**BRIEF:**
From the first line of the listing, copy each line exactly until you have included the line with "5. **User Control**: Allow"; leave out the pictures.

**GIVEN RECORDS:**
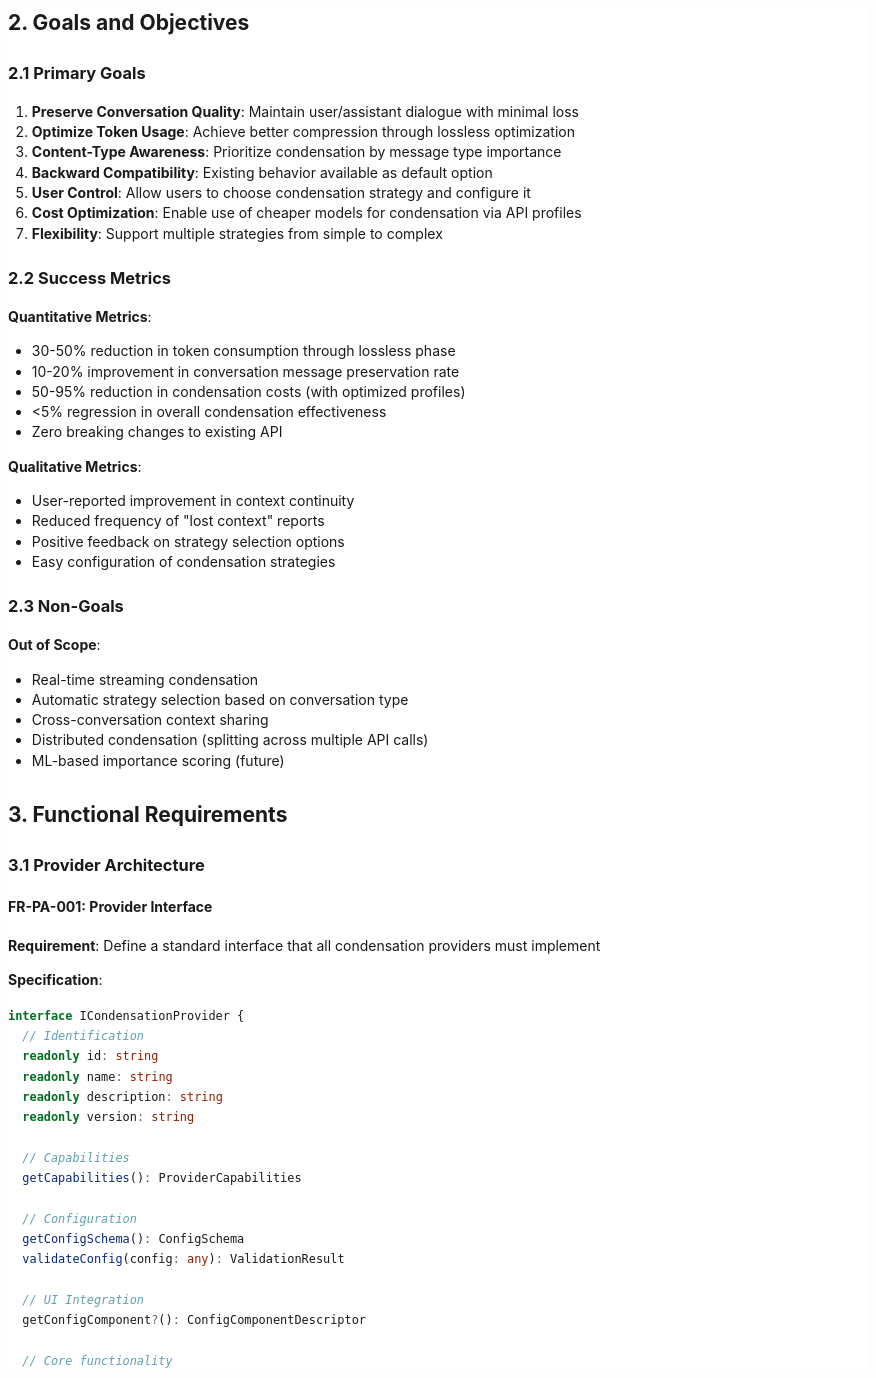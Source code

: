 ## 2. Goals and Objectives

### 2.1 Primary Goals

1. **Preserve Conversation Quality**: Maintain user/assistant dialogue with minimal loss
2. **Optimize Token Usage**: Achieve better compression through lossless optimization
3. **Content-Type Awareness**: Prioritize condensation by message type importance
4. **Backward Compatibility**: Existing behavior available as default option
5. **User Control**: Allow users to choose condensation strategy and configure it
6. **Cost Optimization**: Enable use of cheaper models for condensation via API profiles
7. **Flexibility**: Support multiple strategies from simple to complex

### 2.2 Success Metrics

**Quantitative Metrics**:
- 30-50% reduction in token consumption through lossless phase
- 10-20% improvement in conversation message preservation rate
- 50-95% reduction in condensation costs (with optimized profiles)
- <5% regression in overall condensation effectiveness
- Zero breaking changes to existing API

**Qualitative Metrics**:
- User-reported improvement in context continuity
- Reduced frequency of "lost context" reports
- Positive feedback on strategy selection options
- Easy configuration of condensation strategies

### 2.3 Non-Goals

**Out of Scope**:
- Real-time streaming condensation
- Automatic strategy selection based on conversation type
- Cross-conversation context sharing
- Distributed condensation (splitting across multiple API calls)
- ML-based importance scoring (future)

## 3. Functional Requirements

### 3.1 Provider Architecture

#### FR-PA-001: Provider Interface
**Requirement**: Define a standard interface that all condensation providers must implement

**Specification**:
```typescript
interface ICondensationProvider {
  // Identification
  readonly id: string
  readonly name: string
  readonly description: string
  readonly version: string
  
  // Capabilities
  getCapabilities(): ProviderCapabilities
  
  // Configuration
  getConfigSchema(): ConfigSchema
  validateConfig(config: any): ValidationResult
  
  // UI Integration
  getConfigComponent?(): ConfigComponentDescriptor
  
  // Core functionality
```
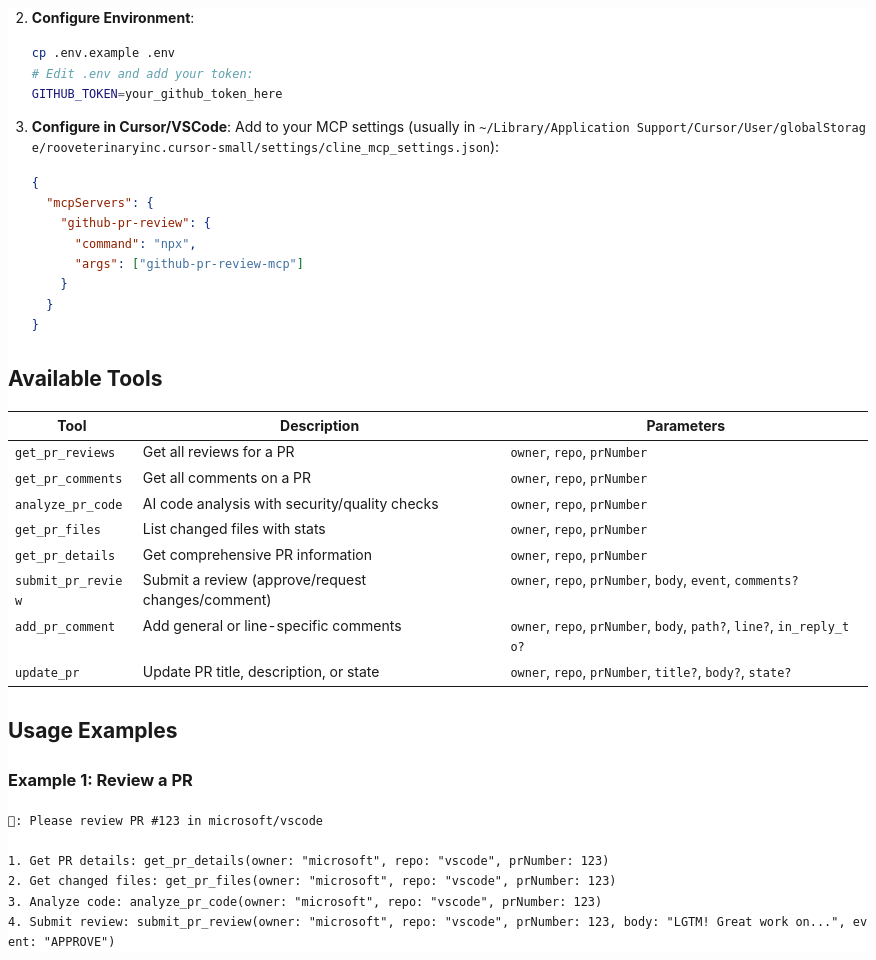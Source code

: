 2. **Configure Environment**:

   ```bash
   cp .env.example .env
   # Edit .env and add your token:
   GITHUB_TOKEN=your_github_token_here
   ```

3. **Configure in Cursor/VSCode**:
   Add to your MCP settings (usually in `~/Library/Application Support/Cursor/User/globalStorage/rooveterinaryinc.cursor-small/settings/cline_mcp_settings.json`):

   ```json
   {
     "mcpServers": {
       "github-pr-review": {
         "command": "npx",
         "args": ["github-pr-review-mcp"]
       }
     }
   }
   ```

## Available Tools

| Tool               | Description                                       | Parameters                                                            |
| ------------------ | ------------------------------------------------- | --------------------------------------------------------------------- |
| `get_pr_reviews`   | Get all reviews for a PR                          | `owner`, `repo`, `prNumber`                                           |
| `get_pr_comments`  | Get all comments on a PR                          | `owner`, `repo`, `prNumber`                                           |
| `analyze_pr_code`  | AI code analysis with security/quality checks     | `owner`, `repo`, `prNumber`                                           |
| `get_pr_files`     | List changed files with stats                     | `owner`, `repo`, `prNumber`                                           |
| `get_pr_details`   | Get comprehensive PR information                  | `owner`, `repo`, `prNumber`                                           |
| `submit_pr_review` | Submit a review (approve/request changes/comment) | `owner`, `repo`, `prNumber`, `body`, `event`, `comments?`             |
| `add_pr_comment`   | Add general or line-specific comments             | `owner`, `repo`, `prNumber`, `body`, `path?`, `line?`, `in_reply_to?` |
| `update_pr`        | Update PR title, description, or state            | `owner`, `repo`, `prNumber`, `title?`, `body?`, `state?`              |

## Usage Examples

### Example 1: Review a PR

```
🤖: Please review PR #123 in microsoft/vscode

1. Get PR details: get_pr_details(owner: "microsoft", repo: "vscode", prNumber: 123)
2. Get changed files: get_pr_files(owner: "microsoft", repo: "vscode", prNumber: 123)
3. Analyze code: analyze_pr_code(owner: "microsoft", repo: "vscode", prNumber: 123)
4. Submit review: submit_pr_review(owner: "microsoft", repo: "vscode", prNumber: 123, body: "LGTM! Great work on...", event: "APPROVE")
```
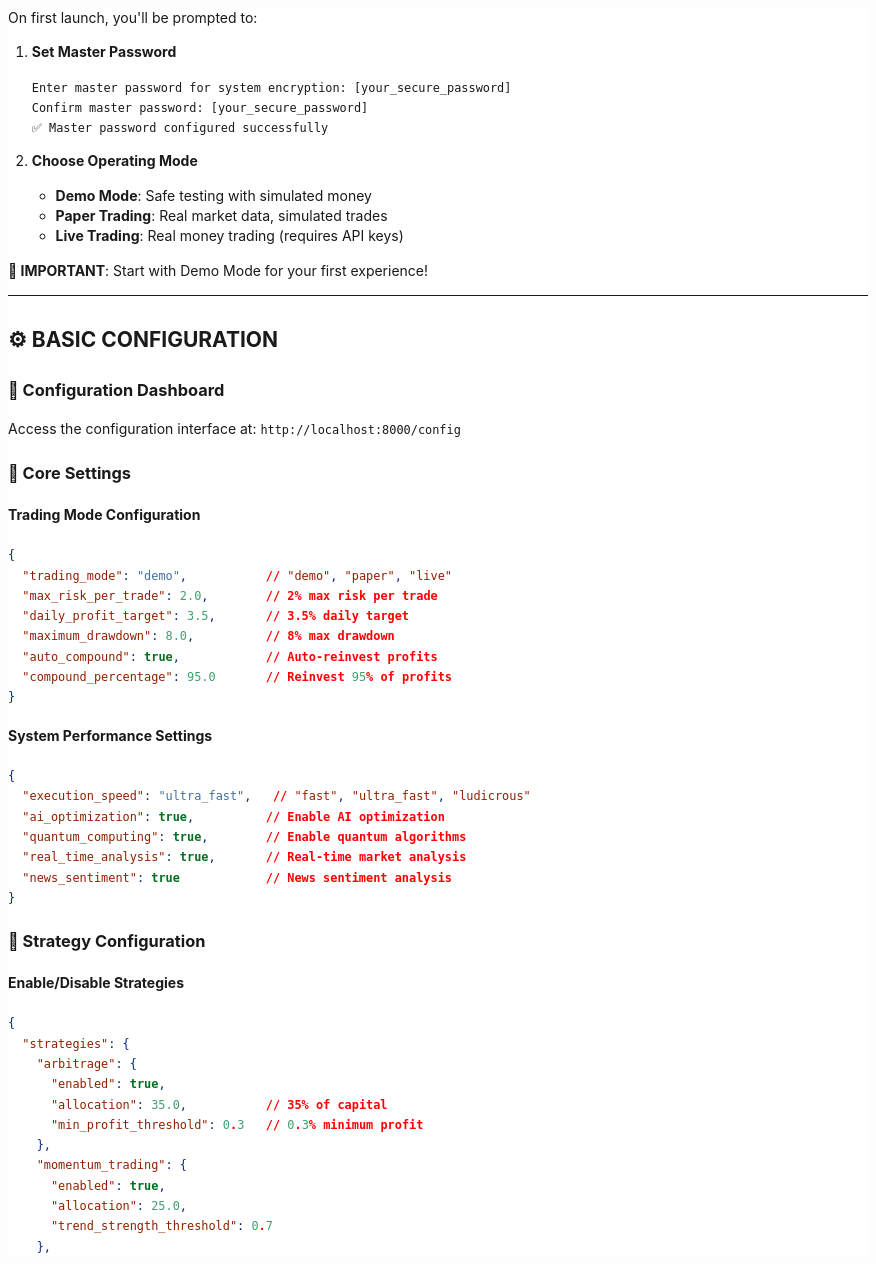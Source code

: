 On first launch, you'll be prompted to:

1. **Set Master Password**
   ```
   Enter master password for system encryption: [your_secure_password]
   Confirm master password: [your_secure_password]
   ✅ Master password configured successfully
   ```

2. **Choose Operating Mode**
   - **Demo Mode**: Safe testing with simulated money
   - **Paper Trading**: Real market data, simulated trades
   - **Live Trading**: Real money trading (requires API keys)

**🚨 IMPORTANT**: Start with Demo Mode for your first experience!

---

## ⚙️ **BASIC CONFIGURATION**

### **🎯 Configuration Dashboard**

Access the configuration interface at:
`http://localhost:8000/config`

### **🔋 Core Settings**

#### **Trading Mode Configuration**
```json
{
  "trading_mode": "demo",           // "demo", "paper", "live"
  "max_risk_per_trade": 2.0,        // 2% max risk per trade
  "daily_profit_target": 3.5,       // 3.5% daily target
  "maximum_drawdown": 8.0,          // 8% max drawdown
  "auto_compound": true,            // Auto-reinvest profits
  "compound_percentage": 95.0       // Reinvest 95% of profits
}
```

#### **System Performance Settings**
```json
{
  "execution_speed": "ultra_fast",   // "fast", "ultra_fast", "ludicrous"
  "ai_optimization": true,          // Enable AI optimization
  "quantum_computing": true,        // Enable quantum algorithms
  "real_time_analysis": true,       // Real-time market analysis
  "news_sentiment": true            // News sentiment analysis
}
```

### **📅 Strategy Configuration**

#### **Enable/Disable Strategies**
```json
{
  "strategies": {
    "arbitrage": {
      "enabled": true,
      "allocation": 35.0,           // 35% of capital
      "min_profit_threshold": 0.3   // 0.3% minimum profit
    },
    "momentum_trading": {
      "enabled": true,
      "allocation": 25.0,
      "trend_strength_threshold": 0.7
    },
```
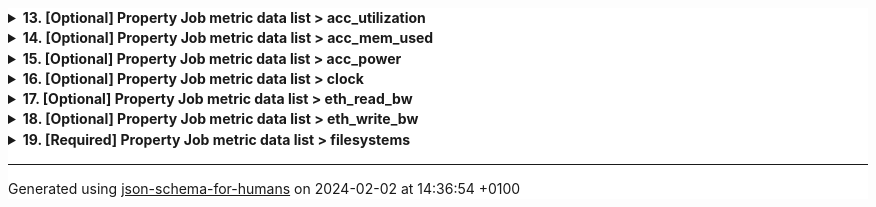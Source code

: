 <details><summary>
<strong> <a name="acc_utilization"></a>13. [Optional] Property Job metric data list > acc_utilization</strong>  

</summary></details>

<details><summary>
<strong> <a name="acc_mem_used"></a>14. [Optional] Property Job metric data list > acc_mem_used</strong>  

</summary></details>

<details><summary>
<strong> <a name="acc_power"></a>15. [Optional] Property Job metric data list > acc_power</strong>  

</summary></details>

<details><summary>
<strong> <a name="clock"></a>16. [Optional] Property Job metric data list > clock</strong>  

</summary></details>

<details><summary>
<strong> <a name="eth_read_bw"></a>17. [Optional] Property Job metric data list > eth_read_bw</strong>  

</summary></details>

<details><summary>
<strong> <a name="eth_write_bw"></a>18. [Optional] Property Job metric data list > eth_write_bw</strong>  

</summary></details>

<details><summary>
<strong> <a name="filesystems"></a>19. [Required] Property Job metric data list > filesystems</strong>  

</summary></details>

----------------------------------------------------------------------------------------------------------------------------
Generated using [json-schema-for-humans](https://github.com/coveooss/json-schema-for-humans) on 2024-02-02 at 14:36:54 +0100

**ANSWER BOX:**
Source code

: ## 2. Goals and Objectives

### 2.1 Primary Goals

1. **Preserve Conversation Quality**: Maintain user/assistant dialogue with minimal loss
2. **Optimize Token Usage**: Achieve better compression through lossless optimization
3. **Content-Type Awareness**: Prioritize condensation by message type importance
4. **Backward Compatibility**: Existing behavior available as default option
5. **User Control**: Allow users to choose condensation strategy and configure it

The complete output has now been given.